Dualisme kepengurusan partai pasca suksesi kini menjadi fenomena berulang yang melemahkan fungsi dan kemandirian parpol. Konflik kepemimpinan sering kali menimbulkan dua kubu yang sama-sama mengklaim legalitas, masing-masing merasa paling sah dan mewakili partai. Situasi ini bisa berlangsung berbulan-bulan bahkan bertahun-tahun, hingga memasuki tahapan pemilu, yang pada akhirnya menimbulkan kerugian elektoral yang serius.
Fakta menunjukkan bahwa beberapa partai politik yang sempat memiliki kursi di DPR RI, dalam Pemilu 2014, 2019, hingga 2024, akhirnya harus tersingkir karena gagal memenuhi parliamentary threshold. Akar persoalannya bukan pada ideologi, bukan pada program, tetapi pada disintegrasi internal. Ketika energi partai habis untuk bertikai, tidak ada lagi waktu dan tenaga untuk memperjuangkan aspirasi rakyat. Di sinilah krisis partai politik Indonesia sesungguhnya berakar.
PARPOL MUDAH DIADU DOMBA
Jika ditelusuri sepanjang perjalanan pemilu antara tahun 2015 hingga 2024, konflik perebutan ketua umum di sejumlah partai sering kali bukan murni persoalan internal, melainkan merupakan proyek politik yang disponsori pihak eksternal. Intervensi semacam ini kerap terjadi terutama terhadap partai yang ketua umumnya tidak berada dalam orbit kekuasaan, atau mengambil posisi politik yang berseberangan dengan pemerintah.
Dalam banyak kasus, usaha menjatuhkan ketua umum dilakukan melalui berbagai cara. Ada yang menggunakan jalur formal dengan memanfaatkan mekanisme kongres, munas, atau musyawarah luar biasa, namun tidak sedikit pula yang ditempuh melalui cara kudeta politik yang bersifat ilegal. Cara-cara demikian menunjukkan betapa lemahnya daya tahan internal partai terhadap intervensi eksternal.
Kita bisa menengok kembali pengalaman Partai Golkar pada tahun 2015, yang terbelah akibat pertarungan dua kubu kepengurusan. Hal yang sama juga dialami Partai Persatuan Pembangunan (PPP) dan Partai Hanura, bahkan Partai Demokrat sempat mengalami upaya kudeta internal yang diduga kuat disponsori kekuatan politik dari luar. Semua ini menunjukkan satu hal penting: parpol kita masih sangat mudah diadu domba.
Mengapa kondisi ini bisa terjadi? Penyebab utamanya terletak pada desain kelembagaan yang menempatkan legalitas kepengurusan parpol di bawah kewenangan eksekutif.

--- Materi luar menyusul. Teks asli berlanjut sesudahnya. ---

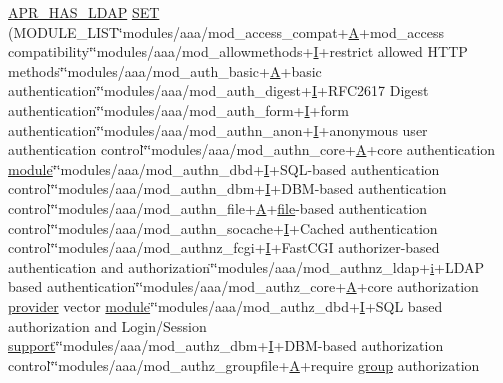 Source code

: \begin{DoxyCompactItemize}
\hyperlink{group__APR__Util__LDAP_gaf8d199208a26c4ee4c6db46764675f01}{A\+P\+R\+\_\+\+H\+A\+S\+\_\+\+L\+D\+AP} \hyperlink{CMakeLists_8txt_ac0317ab7d57691968a62054d0be53b4e}{S\+ET} (M\+O\+D\+U\+L\+E\+\_\+\+L\+I\+ST\char`\"{}modules/aaa/mod\+\_\+access\+\_\+compat+\hyperlink{pcregrep_8txt_ae7af65aae7738174b8f4c0662da372d5}{A}+mod\+\_\+access compatibility\char`\"{}\char`\"{}modules/aaa/mod\+\_\+allowmethods+\hyperlink{apr__md5_8c_ac0eafdc9ee161b71e7af98af736952fd}{I}+restrict allowed H\+T\+TP methods\char`\"{}\char`\"{}modules/aaa/mod\+\_\+auth\+\_\+basic+\hyperlink{pcregrep_8txt_ae7af65aae7738174b8f4c0662da372d5}{A}+basic authentication\char`\"{}\char`\"{}modules/aaa/mod\+\_\+auth\+\_\+digest+\hyperlink{apr__md5_8c_ac0eafdc9ee161b71e7af98af736952fd}{I}+R\+F\+C2617 Digest authentication\char`\"{}\char`\"{}modules/aaa/mod\+\_\+auth\+\_\+form+\hyperlink{apr__md5_8c_ac0eafdc9ee161b71e7af98af736952fd}{I}+form authentication\char`\"{}\char`\"{}modules/aaa/mod\+\_\+authn\+\_\+anon+\hyperlink{apr__md5_8c_ac0eafdc9ee161b71e7af98af736952fd}{I}+anonymous user authentication control\char`\"{}\char`\"{}modules/aaa/mod\+\_\+authn\+\_\+core+\hyperlink{pcregrep_8txt_ae7af65aae7738174b8f4c0662da372d5}{A}+core authentication \hyperlink{group__APACHE__CORE__CONFIG_ga0ea4f633a5f9f88e1603aaeb1f2b2e69}{module}\char`\"{}\char`\"{}modules/aaa/mod\+\_\+authn\+\_\+dbd+\hyperlink{apr__md5_8c_ac0eafdc9ee161b71e7af98af736952fd}{I}+S\+QL-\/based authentication control\char`\"{}\char`\"{}modules/aaa/mod\+\_\+authn\+\_\+dbm+\hyperlink{apr__md5_8c_ac0eafdc9ee161b71e7af98af736952fd}{I}+D\+BM-\/based authentication control\char`\"{}\char`\"{}modules/aaa/mod\+\_\+authn\+\_\+file+\hyperlink{pcregrep_8txt_ae7af65aae7738174b8f4c0662da372d5}{A}+\hyperlink{pcregrep_8txt_ac062b5382a17ef4e936c49bdd74c5563}{file}-\/based authentication control\char`\"{}\char`\"{}modules/aaa/mod\+\_\+authn\+\_\+socache+\hyperlink{apr__md5_8c_ac0eafdc9ee161b71e7af98af736952fd}{I}+Cached authentication control\char`\"{}\char`\"{}modules/aaa/mod\+\_\+authnz\+\_\+fcgi+\hyperlink{apr__md5_8c_ac0eafdc9ee161b71e7af98af736952fd}{I}+Fast\+C\+GI authorizer-\/based authentication and authorization\char`\"{}\char`\"{}modules/aaa/mod\+\_\+authnz\+\_\+ldap+\hyperlink{group__MOD__PROXY_ga38403a0592eb8018a3ad61aef0f7ca2c}{i}+L\+D\+AP based authentication\char`\"{}\char`\"{}modules/aaa/mod\+\_\+authz\+\_\+core+\hyperlink{pcregrep_8txt_ae7af65aae7738174b8f4c0662da372d5}{A}+core authorization \hyperlink{group__MOD__DAV_gaf0b2e32aa25087ef77626ce8bb9d7aa4}{provider} vector \hyperlink{group__APACHE__CORE__CONFIG_ga0ea4f633a5f9f88e1603aaeb1f2b2e69}{module}\char`\"{}\char`\"{}modules/aaa/mod\+\_\+authz\+\_\+dbd+\hyperlink{apr__md5_8c_ac0eafdc9ee161b71e7af98af736952fd}{I}+S\+QL based authorization and Login/Session \hyperlink{pcregrep_8txt_ad138d584026b091836ba441440a66ff5}{support}\char`\"{}\char`\"{}modules/aaa/mod\+\_\+authz\+\_\+dbm+\hyperlink{apr__md5_8c_ac0eafdc9ee161b71e7af98af736952fd}{I}+D\+BM-\/based authorization control\char`\"{}\char`\"{}modules/aaa/mod\+\_\+authz\+\_\+groupfile+\hyperlink{pcregrep_8txt_ae7af65aae7738174b8f4c0662da372d5}{A}+\textquotesingle{}require \hyperlink{group__MOD__DAV_gadc3add9d56a1a732c371606682db4c4e}{group}\textquotesingle{} authorization 
\end{DoxyCompactItemize}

Dalam sistem yang berlaku saat ini, kepengurusan partai yang diakui sah oleh negara untuk kepentingan kepesertaan pemilu, pencalonan legislatif, presiden, hingga kepala daerah, adalah kepengurusan yang disahkan oleh Kementerian Hukum dan HAM.
Dengan desain seperti ini, posisi partai politik menjadi sangat tergantung pada kekuasaan eksekutif. Pemerintah dapat dengan mudah memainkan legitimasi kepengurusan, cukup dengan “menciptakan” konflik internal, lalu mendorong pelaksanaan munaslub atau kongres luar biasa. Setelah salah satu hasil kongres tersebut disahkan oleh pemerintah, maka otomatis satu kubu menjadi “resmi”, sementara kubu lain tersingkir secara hukum. Inilah titik paling rentan yang menjadikan partai politik di Indonesia tidak mandiri dan rawan diintervensi.
Ketika kemandirian partai hilang, fungsi parpol sebagai pilar demokrasi berubah menjadi instrumen kekuasaan. Parpol tidak lagi berfungsi sebagai sarana artikulasi kepentingan rakyat, tetapi menjadi perpanjangan tangan kepentingan rezim. Demokrasi pun kehilangan makna substantifnya, karena partai politik sebagai jantung demokrasi justru tidak berdaulat atas dirinya sendiri.
MEKANISME PENYELESAIAN KONFLIK PARTAI POLITIK
Undang-Undang tentang Partai Politik sebenarnya telah menyiapkan perangkat hukum untuk penyelesaian konflik internal parpol. Dalam regulasi disebutkan bahwa sengketa kepartaian dapat diselesaikan melalui dua jalur utama:Mahkamah Partai, dan Gugatan ke pengadilan negeri.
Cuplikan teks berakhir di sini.